Um partido em especial torna-se deliberadamente o alvo das mazelas reais ou imaginárias, e de modo mais perverso, personagens como os filhos do principal líder desse partido, sofrem com denúncias infundadas ou não provadas. Felizmente toda essa mobilização pautada pelo rancor foi lentamente perdendo legitimidade, e a aprovação pelo Congresso Nacional da instituição do direito de resposta às falsas denúncias (calúnia e difamação) ameniza o furor do ódio e, se não me iludo, recompõe alguma serenidade ao debate político. Os ataques retomam o tom de oposição republicana, o que é o mínimo que se pode esperar. Todavia, o uso do cachimbo faz a boca torta, tanto as informações jornalísticas quanto as delações jurídicas prosseguem seletivas, atendendo a interesses corporativos, ou a grupos privilegiados da sociedade. Seja como for, o discurso midiático alcança seu mais abusivo momento de irresponsabilidade. 
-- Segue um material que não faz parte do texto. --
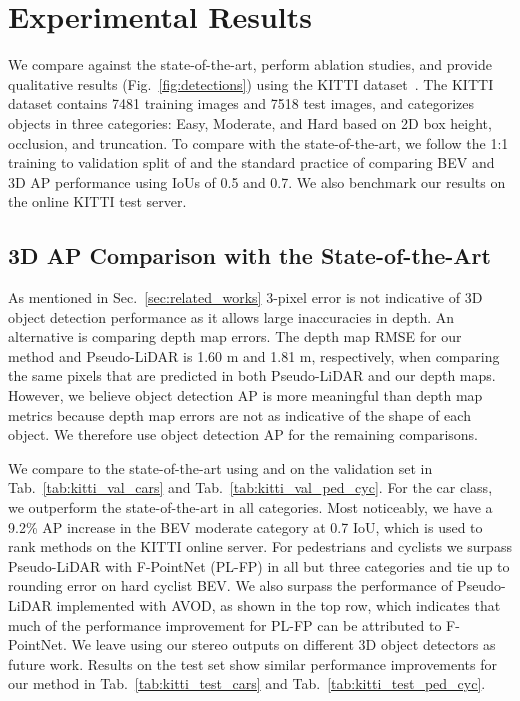\documentclass[letterpaper, 10 pt, conference]{ieeeconf}
\begin{document}
\section{Experimental Results}
\label{sec:result}

We compare against the state-of-the-art, perform ablation studies, and provide qualitative results (Fig.~\ref{fig:detections}) using the KITTI dataset~\cite{geiger_kitti}. The KITTI dataset contains 7481 training images and 7518 test images, and categorizes objects in three categories: Easy, Moderate, and Hard based on 2D box height, occlusion, and truncation. To compare with the state-of-the-art, we follow the 1:1 training to validation split of \cite{chen_mv3d, ku_avod, qi_fpointnet} and the standard practice of comparing BEV and 3D AP performance using IoUs of 0.5 and 0.7. We also benchmark our results on the online KITTI test server.

\subsection{3D AP Comparison with the State-of-the-Art}
As mentioned in Sec.~\ref{sec:related_works} 3-pixel error is not indicative of 3D object detection performance as it allows large inaccuracies in depth. An alternative is comparing depth map errors. The depth map RMSE for our method and Pseudo-LiDAR is 1.60 m and 1.81 m, respectively, when comparing the same pixels that are predicted in both Pseudo-LiDAR and our depth maps. However, we believe object detection AP is more meaningful than depth map metrics because depth map errors are not as indicative of the shape of each object. We therefore use object detection AP for the remaining comparisons.

We compare to the state-of-the-art using  and  on the validation set in 
Tab.~\ref{tab:kitti_val_cars} and Tab.~\ref{tab:kitti_val_ped_cyc}. For the car class, we outperform the state-of-the-art in all categories. Most noticeably, we have a 9.2\% AP increase in the BEV moderate category at 0.7 IoU, which is used to rank methods on the KITTI online server. For pedestrians and cyclists we surpass Pseudo-LiDAR with F-PointNet (PL-FP) in all but three categories and tie up to rounding error on hard cyclist BEV. We also surpass the performance of Pseudo-LiDAR implemented with AVOD, as shown in the top row, which indicates that much of the performance improvement for PL-FP can be attributed to F-PointNet. We leave using our stereo outputs on different 3D object detectors as future work. Results on the test set show similar performance improvements for our method in Tab.~\ref{tab:kitti_test_cars} and Tab.~\ref{tab:kitti_test_ped_cyc}.
\end{document}
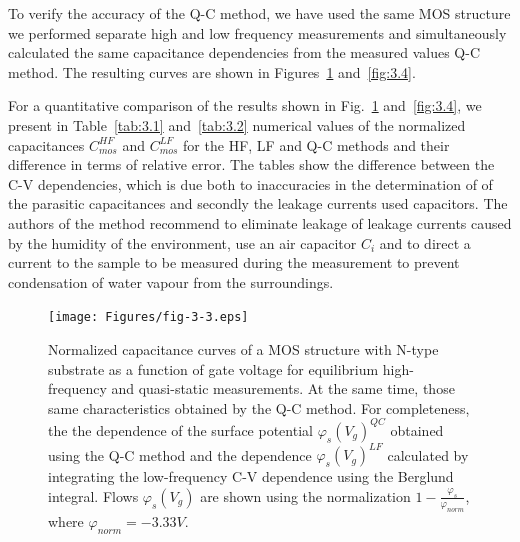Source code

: To verify the accuracy of the Q-C method, we have used the same MOS
structure we performed separate high and low frequency measurements
and simultaneously calculated the same capacitance dependencies from
the measured values Q-C method.  The resulting curves are shown in
Figures~\ref{fig:3.3} and~\ref{fig:3.4}.

For a quantitative comparison of the results shown in
Fig.~\ref{fig:3.3} and~\ref{fig:3.4}, we present in
Table~\ref{tab:3.1} and~\ref{tab:3.2} numerical values of the
normalized capacitances $C^{HF}_{mos}$ and $C^{LF}_{mos}$ for the HF,
LF and Q-C methods and their difference in terms of relative
error. The tables show the difference between the C-V dependencies,
which is due both to inaccuracies in the determination of of the
parasitic capacitances and secondly the leakage currents used
capacitors. The authors of the method recommend to eliminate leakage
of leakage currents caused by the humidity of the environment, use an
air capacitor $C_i$ and to direct a current to the sample to be
measured during the measurement to prevent condensation of water
vapour from the surroundings.

\newpage
\begin{figure}[h!]\centering
  \texttt{[image: Figures/fig-3-3.eps]}
  \caption[Normalized capacitance curves of MOS structure with substrate type
  N as a function of gate voltage for equilibrium high-frequency and
  quasi-static measurements]{Normalized capacitance curves of a MOS structure with
  N-type substrate as a function of gate voltage for equilibrium
  high-frequency and quasi-static measurements.  At the same time, those
  same characteristics obtained by the Q-C method. For completeness, the
  the dependence of the surface potential
  ${\varphi_s(V_g)}^{QC}$ obtained using the Q-C method and the dependence
  ${\varphi_s(V_g)}^{LF}$ calculated by integrating the low-frequency C-V
  dependence using the Berglund integral.  Flows
  $\varphi_s(V_g)$ are shown using the normalization $1-\frac{\varphi_s}{\varphi_{norm}}$, where $\varphi_{norm}=-3.33V$.}\label{fig:3.3}
\end{figure}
Sem qualquer esforço para transmitir mais do que um registro calculado dos acontecimentos, a recente catástrofe provocada pela mineradora Samarco apareceu na mídia tradicional como uma tragédia a se lamentar. Foi impressionante se ver, nas redes sociais, o registro do cenário, por moradores de Resplendor, de toda a dor e a devastação ocorrida no rio Doce. Em sua mobilização a partir das plataformas sociais, conseguiram o que a Globo com sua fartura tecnológica não conseguiu. Ao contrário quando, dias mais tarde, a força emotiva ganhou todo o espaço na grade com os atentados em Paris. Jornalistas foram deslocados para sentirem in loco mais uma fermentação de pânico pelo terror a tomar conta da cidade. Mais uma vez foi patético acompanhar as expressões e as falas dos plantonistas, empurrados pela especulação e alimentados por uma incipiente audiência.

Ainda em relação ao texto que escrevi com Mônica em 2011, confirma-se a amplitude cada vez mais consistente das mídias digitais, sepultando aos poucos o que sobrou dos meios tradicionais, de cunho patriarcal. Eles fenecem por não saber se adaptar a um mundo mais versátil, disperso – e não direi aqui fragmentado – que propicia mais acessos, mais possibilidades de mobilidade. Se há quinze anos me incomodava pelas previsões do fim da mídia analógica, afinal me constituí sob os auspícios de seus grandes cronistas, hoje não nego minha satisfação em vê-la quase como um entulho a ser varrido. 

Não penso mais no embate contra os arautos do catastrofismo. Esses, de pretensa inspiração liberal, promovem o ódio e a desinformação. Fico à espera de que desapareçam naturalmente, pois quando deixarem a bancada, fenecerão mais depressa do que os veículos que os contrataram. Preocupo-me com o que vale a pena, com meus educandos, com a construção de um processo educativo no caminho da ação e da liberdade, inspirado por Paulo Freire. E assim é. Ao meu lado, um bom companheiro de consultas, o grosso volume do livro de Pascual Serrano, Desinformación – como los médios ocultan el mundo, que me informou nestes anos sobre a insustentabilidade de tanto sectarismo midiático.